Why the hint is required depends on the way you derived your result, not just on the result you post.

However, here's an alternative solution. Denote $$p_{k,n}:=P(\text{Player #k wins an n round tournament}).$$

As a preliminary step, we should eliminate the cases $p=\frac12$ as then everything is symmetric, i.e. the probability that player #2 (or anybody else) wins, is exactly $\frac1n$. Similarly, if $p=1$, then #1 wins the tournament a.s., hence $p_{2,n}=0$. And if $p=0$, then the max player will win a.s., i.e. then $p_{2,n}=0$ except that $p_{2,1}=1$. After these remarks, we don't get into trouble if we wish to divide by $p$, or $1-p$ or $1-2p$ below.

Next, let us compute the probability that player $1$ wins the tournament. To do so, he must survive the first round and then win a tournament of $2^{n-1}$ players among which he (after renumbering the players to fill the gaps without changing relative order) is still number one.

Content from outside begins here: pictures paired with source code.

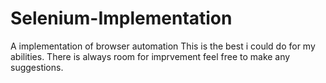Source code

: # Selenium-Implementation
A implementation of browser automation
This is the best i could do for my abilities.
There is always room for imprvement feel free to make any suggestions.

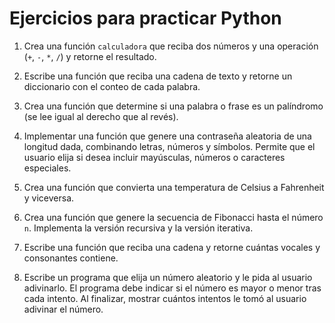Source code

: # Ejercicios para practicar Python

1. Crea una función `calculadora` que reciba dos números y una operación (`+`, `-`, `*`, `/`) y retorne el resultado.

2. Escribe una función que reciba una cadena de texto y retorne un diccionario con el conteo de cada palabra.

3. Crea una función que determine si una palabra o frase es un palíndromo (se lee igual al derecho que al revés).

4. Implementar una función que genere una contraseña aleatoria de una longitud dada, combinando letras, números y símbolos. Permite que el usuario elija si desea incluir mayúsculas, números o caracteres especiales.

5. Crea una función que convierta una temperatura de Celsius a Fahrenheit y viceversa.

6. Crea una función que genere la secuencia de Fibonacci hasta el número `n`. Implementa la versión recursiva y la versión iterativa.

7. Escribe una función que reciba una cadena y retorne cuántas vocales y consonantes contiene.

8. Escribe un programa que elija un número aleatorio y le pida al usuario adivinarlo. El programa debe indicar si el número es mayor o menor tras cada intento. Al finalizar, mostrar cuántos intentos le tomó al usuario adivinar el número.
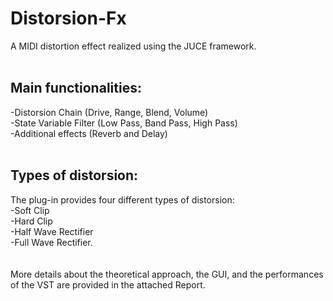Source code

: # Distorsion-Fx
A MIDI distortion effect realized using the JUCE framework. <br> <br>
## Main functionalities: <br>
-Distorsion Chain (Drive, Range, Blend, Volume) <br>
-State Variable Filter (Low Pass, Band Pass, High Pass) <br>
-Additional effects (Reverb and Delay) <br>
<br>
## Types of distorsion: <br>
The plug-in provides four different types of distorsion: <br>
-Soft Clip<br>
-Hard Clip<br>
-Half Wave Rectifier<br>
-Full Wave Rectifier.<br>
<br><br>
More details about the theoretical approach, the GUI, and the performances of the VST are provided in the attached Report.


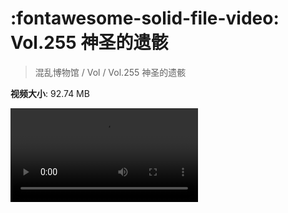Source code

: # :fontawesome-solid-file-video: Vol.255 神圣的遗骸

> 混乱博物馆 / Vol / Vol.255 神圣的遗骸

**视频大小**: 92.74 MB

<div class="video"><video src="https://file.hsyhx.top/archive/255.mp4" controls preload>🤔 您的浏览器不支持 video 标签</video></div>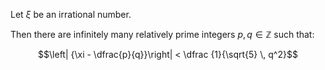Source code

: Let $\xi$ be an irrational number.

Then there are infinitely many relatively prime integers $p, q \in \mathbb{Z}$ such that:

$$\left| {\xi - \dfrac{p}{q}}\right| < \dfrac {1}{\sqrt{5} \, q^2}$$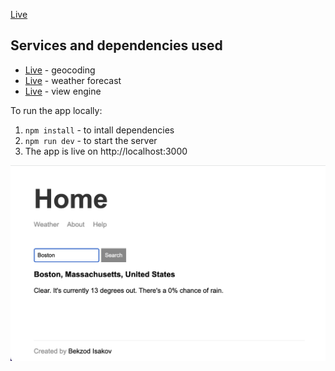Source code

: [Live](https://weather-app-express-kqur.onrender.com/)

## Services and dependencies used

- [Live](https://www.mapbox.com) - geocoding
- [Live](https://https://weatherstack.com) - weather forecast
- [Live](https://www.npmjs.com/package/hbs) - view engine

To run the app locally:

1. `npm install` - to intall dependencies
2. `npm run dev` - to start the server
3. The app is live on http://localhost:3000

![App screenshot](./public/img/screenshot.png "App screenshot")
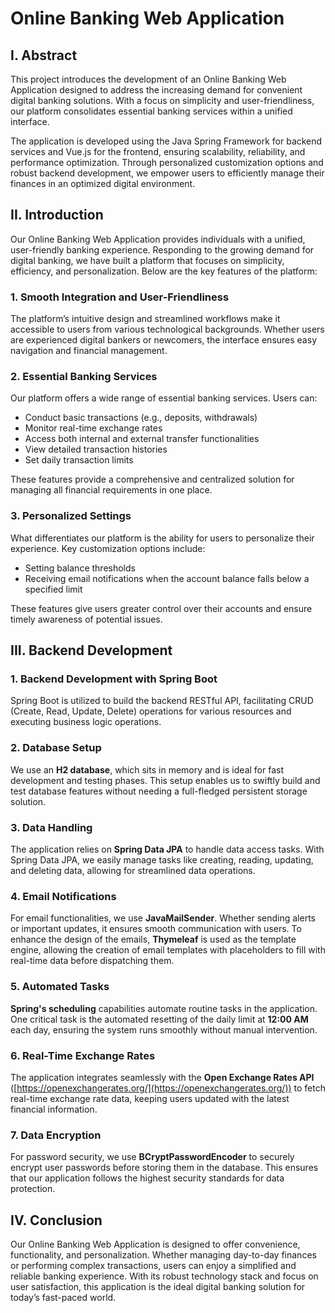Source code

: # Online Banking Web Application

## I. Abstract

This project introduces the development of an Online Banking Web Application designed to address the increasing demand for convenient digital banking solutions. With a focus on simplicity and user-friendliness, our platform consolidates essential banking services within a unified interface. 

The application is developed using the Java Spring Framework for backend services and Vue.js for the frontend, ensuring scalability, reliability, and performance optimization. Through personalized customization options and robust backend development, we empower users to efficiently manage their finances in an optimized digital environment.

## II. Introduction

Our Online Banking Web Application provides individuals with a unified, user-friendly banking experience. Responding to the growing demand for digital banking, we have built a platform that focuses on simplicity, efficiency, and personalization. Below are the key features of the platform:

### 1. Smooth Integration and User-Friendliness
The platform’s intuitive design and streamlined workflows make it accessible to users from various technological backgrounds. Whether users are experienced digital bankers or newcomers, the interface ensures easy navigation and financial management.

### 2. Essential Banking Services
Our platform offers a wide range of essential banking services. Users can:
- Conduct basic transactions (e.g., deposits, withdrawals)
- Monitor real-time exchange rates
- Access both internal and external transfer functionalities
- View detailed transaction histories
- Set daily transaction limits

These features provide a comprehensive and centralized solution for managing all financial requirements in one place.

### 3. Personalized Settings
What differentiates our platform is the ability for users to personalize their experience. Key customization options include:
- Setting balance thresholds
- Receiving email notifications when the account balance falls below a specified limit

These features give users greater control over their accounts and ensure timely awareness of potential issues.

## III. Backend Development

### 1. Backend Development with Spring Boot
Spring Boot is utilized to build the backend RESTful API, facilitating CRUD (Create, Read, Update, Delete) operations for various resources and executing business logic operations.

### 2. Database Setup
We use an **H2 database**, which sits in memory and is ideal for fast development and testing phases. This setup enables us to swiftly build and test database features without needing a full-fledged persistent storage solution.

### 3. Data Handling
The application relies on **Spring Data JPA** to handle data access tasks. With Spring Data JPA, we easily manage tasks like creating, reading, updating, and deleting data, allowing for streamlined data operations.

### 4. Email Notifications
For email functionalities, we use **JavaMailSender**. Whether sending alerts or important updates, it ensures smooth communication with users. To enhance the design of the emails, **Thymeleaf** is used as the template engine, allowing the creation of email templates with placeholders to fill with real-time data before dispatching them.

### 5. Automated Tasks
**Spring's scheduling** capabilities automate routine tasks in the application. One critical task is the automated resetting of the daily limit at **12:00 AM** each day, ensuring the system runs smoothly without manual intervention.

### 6. Real-Time Exchange Rates
The application integrates seamlessly with the **Open Exchange Rates API** ([https://openexchangerates.org/](https://openexchangerates.org/)) to fetch real-time exchange rate data, keeping users updated with the latest financial information.

### 7. Data Encryption
For password security, we use **BCryptPasswordEncoder** to securely encrypt user passwords before storing them in the database. This ensures that our application follows the highest security standards for data protection.

## IV. Conclusion

Our Online Banking Web Application is designed to offer convenience, functionality, and personalization. Whether managing day-to-day finances or performing complex transactions, users can enjoy a simplified and reliable banking experience. With its robust technology stack and focus on user satisfaction, this application is the ideal digital banking solution for today’s fast-paced world.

Then we have $$p_{1,n}=\begin{cases}1&\text{if }n=0,\\ p\cdot p_{1,n-1}&\text{if }n>0,\end{cases}$$ In other words $$p_{1,n}=p^n.$$ Now what about player $2$? To win, he must survive the first round; that is he

• either plays player #1 (with probaility $\frac1{2^n-1}$) and wins with probaility $1-p$, after which he is automatically the #1 of the remaining players
• or plays somebody else (with $1-\frac1{2^n-1}$) and wins with probability $p$. Player #1 also wins with porbability $p$, and then player #2 is still #2 of the remaining players
• or as before, but player #1 loses his match, so our #2 becomes #1 of the survivors.

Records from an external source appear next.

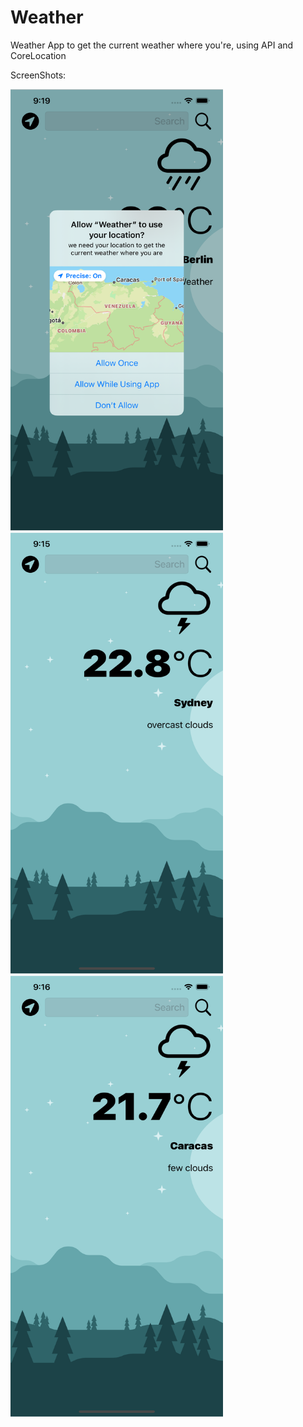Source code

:# Weather 
Weather App to get the current weather where you're, using API and CoreLocation

ScreenShots:

<img src="https://github.com/adriancysvillegast/weather/blob/114193800f6e4d39ad416d9b0fa99fe11fa842c3/Documents/Simulator%20Screen%20Shot%20-%20iPhone%2013%20Pro%20Max%20-%202022-02-02%20at%2021.19.02.png?raw=true" width="340" height="706" />

<img src="https://github.com/adriancysvillegast/weather/blob/114193800f6e4d39ad416d9b0fa99fe11fa842c3/Documents/Simulator%20Screen%20Shot%20-%20iPhone%2013%20Pro%20Max%20-%202022-02-02%20at%2021.15.45.png?raw=true" width="340" height="706" />

<img src="https://github.com/adriancysvillegast/weather/blob/114193800f6e4d39ad416d9b0fa99fe11fa842c3/Documents/Simulator%20Screen%20Shot%20-%20iPhone%2013%20Pro%20Max%20-%202022-02-02%20at%2021.16.13.png?raw=true" width="340" height="706" />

That is, for $n>0$ (otherwise, a player #2 doesn't even participate) we have \begin{align}p_{2,n}&=\frac1{2^n-1}\cdot(1-p)\cdot p_{1,n-1}+\left(1-\frac1{2^n-1}\right)\cdot\left( p^2\cdot p_{2,n-1}+ p\cdot (1-p)\cdot p_{1,n-1}\right) \\&=\frac{p^{n-1}(1-p)}{2^{n}-1} +\frac{(2^{n}-2)(1-p)p^n}{2^{n}-1}+\frac{(2^{n}-2)p^2}{2^{n}-1}\cdot p_{2,n-1}. \end{align} (Note that this immediately gives $p_{2,1}=1-p$). If we substitue $p_{2,n}=\frac{p^n}{2^n-1}(a_n+c)$, we obtain $$a_n +c= \frac{1-p}{p}+(2^n-2)(1-p)+2p(a_{n-1}+c),$$ hence by chosing $c=\frac{1-p}{p(1-2p)}$ $$a_n = (2^n-2)(1-p)+2pa_{n-1}.$$ Note that $p_{2,1}=1-p$ implies $a_1=\frac{2(1-p)}{2p-1}$, so we can extend this to $a_0=\frac{1-p}{(2p-1)p}$. Substitute again, $a_n=2^np^nb_n$, to find $$b_n = \frac{(2^n-2)(1-p)}{2^np^n}+b_{n-1}= (1-2^{1-n})\frac{(1-p)}{p^n}+b_{n-1}.$$ Hence \begin{align} b_n &= b_0+\sum_{k=1}^n(1-2^{1-k})\frac{(1-p)}{p^k}\\&=b_0 + (1-p)\sum_{k=1}^np^{-k}-2(1-p)\sum_{k=1}^n(2p)^{-k}\\& = b_0 + (p^{-n}-1) -2(1-p) \frac{(2p)^{-n}-1}{1-2p}\\ &= \frac1{p^{n}}-\frac{2(1-p)}{(1-2p)(2p)^n} +\left(b_0-1+\frac{2(1-p)}{1-2p}\right) \\&=\frac1{p^{n}}-\frac{2(1-p)}{(1-2p)(2p)^n}-\frac1p\end{align} Therefore, $$a_n = 2^n-\frac{2(1-p)}{1-2p}-2^np^{n-1}$$ and ultimately, $$p_{2,n} = \left(2^n-2^np^{n-1}+\frac{1-p}{p}\right)\frac{p^n}{2^n-1}.$$

• I derived this while writing it, so there may be some shortcuts or simplifications available ... Commented May 1, 2013 at 11:42
• I thought you would derive $p_{k,n}$ for arbitrary $k$.
– Hans
Commented May 21, 2019 at 22:47
• Maybe it's a silly question. If the condition of winning the match is : If Pi vs Pj and i < j , then Pi will win the match. Then it's obvious that P1 shall win the tournament. Will the probability of others be same and won't it be equal to zero ?? Commented Oct 28, 2021 at 10:50

@Hagen von Eitzen has derived the formula typing it in directly,
a feat I can't even imagine !

However, being a tennis buff, I thought I'd try my hand at it.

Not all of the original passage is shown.